Back in the day, we’d find ourselves playing games like Runescape and World of Warcraft. They both featured different pay models, but players never felt cheated. Runescape had a monthly subscription fee that affected your ability to level up skills but because the game was initially free, people that wanted to access this extra content were willing to pay; and World of Warcraft just had so much content that the price was worth paying because of the sheer number of hours that could be sunk into the game.
Although subscription fees are not as commonplace now, in their wake is a deficit for the potential profit a game can generate after release which leads us to the new models used today; DLC packs, season passes and microtransactions. Some games do this well, but it’s far too often that these leave players feeling cheated.
Let’s get the biggest culprit out of the way before we continue looking at the main case study. Battlefront 2 made the horrific mistake of linking progression with luck alongside a pay to win model; that was dumb. Let’s move on.

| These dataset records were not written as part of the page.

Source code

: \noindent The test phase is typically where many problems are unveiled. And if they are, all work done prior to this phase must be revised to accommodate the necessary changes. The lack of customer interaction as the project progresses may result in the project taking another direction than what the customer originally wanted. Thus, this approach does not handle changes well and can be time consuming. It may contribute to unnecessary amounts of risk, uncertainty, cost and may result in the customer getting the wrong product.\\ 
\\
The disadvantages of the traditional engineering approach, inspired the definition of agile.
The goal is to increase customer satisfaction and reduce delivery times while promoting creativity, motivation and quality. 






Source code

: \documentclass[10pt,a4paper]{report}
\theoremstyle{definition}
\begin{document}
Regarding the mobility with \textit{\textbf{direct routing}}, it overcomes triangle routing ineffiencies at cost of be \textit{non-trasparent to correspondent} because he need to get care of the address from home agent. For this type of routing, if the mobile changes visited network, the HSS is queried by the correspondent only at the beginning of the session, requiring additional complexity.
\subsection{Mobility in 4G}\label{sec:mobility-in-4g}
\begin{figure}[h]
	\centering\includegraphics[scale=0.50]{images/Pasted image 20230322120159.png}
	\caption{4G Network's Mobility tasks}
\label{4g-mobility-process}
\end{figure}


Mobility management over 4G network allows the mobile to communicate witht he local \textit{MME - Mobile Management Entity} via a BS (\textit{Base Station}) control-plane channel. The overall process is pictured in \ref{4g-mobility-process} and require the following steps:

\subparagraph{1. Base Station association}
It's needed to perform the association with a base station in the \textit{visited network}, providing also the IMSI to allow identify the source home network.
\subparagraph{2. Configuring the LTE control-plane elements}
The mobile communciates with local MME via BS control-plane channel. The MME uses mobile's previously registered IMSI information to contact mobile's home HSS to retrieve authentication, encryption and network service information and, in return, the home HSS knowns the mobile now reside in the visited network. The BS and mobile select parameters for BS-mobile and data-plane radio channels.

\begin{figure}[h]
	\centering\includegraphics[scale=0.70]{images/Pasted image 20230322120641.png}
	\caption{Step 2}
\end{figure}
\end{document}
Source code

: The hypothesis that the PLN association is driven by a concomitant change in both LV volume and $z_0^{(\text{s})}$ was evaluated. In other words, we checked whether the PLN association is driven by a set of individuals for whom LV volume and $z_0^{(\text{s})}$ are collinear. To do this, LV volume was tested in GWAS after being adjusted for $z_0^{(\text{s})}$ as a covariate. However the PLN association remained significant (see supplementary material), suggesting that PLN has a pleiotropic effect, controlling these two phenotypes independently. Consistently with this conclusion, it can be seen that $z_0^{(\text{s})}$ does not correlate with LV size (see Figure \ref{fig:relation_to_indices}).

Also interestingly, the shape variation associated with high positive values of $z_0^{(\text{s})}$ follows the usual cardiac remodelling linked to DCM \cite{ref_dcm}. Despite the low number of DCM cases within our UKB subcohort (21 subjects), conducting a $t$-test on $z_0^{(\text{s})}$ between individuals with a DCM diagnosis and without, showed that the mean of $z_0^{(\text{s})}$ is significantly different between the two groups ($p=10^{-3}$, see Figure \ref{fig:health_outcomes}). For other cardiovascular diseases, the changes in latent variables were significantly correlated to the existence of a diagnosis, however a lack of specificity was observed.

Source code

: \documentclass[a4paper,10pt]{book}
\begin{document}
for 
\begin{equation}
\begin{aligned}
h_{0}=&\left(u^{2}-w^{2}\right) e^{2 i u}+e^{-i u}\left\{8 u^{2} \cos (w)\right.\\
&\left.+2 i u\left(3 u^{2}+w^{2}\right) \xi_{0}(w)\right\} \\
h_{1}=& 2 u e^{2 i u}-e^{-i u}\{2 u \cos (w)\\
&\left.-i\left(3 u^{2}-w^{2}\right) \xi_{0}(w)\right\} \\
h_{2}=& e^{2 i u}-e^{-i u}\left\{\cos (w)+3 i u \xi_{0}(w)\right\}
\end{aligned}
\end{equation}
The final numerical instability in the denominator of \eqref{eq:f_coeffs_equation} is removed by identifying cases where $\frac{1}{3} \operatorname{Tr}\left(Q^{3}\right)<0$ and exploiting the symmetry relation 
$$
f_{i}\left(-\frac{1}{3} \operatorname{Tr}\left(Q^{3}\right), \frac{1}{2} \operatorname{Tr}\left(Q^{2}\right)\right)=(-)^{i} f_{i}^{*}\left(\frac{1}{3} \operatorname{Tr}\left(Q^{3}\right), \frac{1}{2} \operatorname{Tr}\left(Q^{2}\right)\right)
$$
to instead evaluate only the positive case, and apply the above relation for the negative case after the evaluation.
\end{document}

The first game we’re going to look at is Call of Duty WW2. I hate to admit it, but I generally like this game. It’s probably because I’ve not owned a CoD game since the first Black Ops, so it’s been a refreshing return to the casual shooter genre. Having said that, there is something I really dislike; the paid content. CoD: WW2 has two models within the same game which really pisses me off; loot boxes and map packs. It just seems greedy. If I’ve paid £50 for a game, I don’t want to be expected to pay an extra £40 for all the maps too, especially when games like Overwatch offers new maps for free. What’s worse is that the series has annual releases so once you’ve committed all this cash into the game, a large proportion of the players migrate to the next title leaving you with a £90 game with a dwindling player base.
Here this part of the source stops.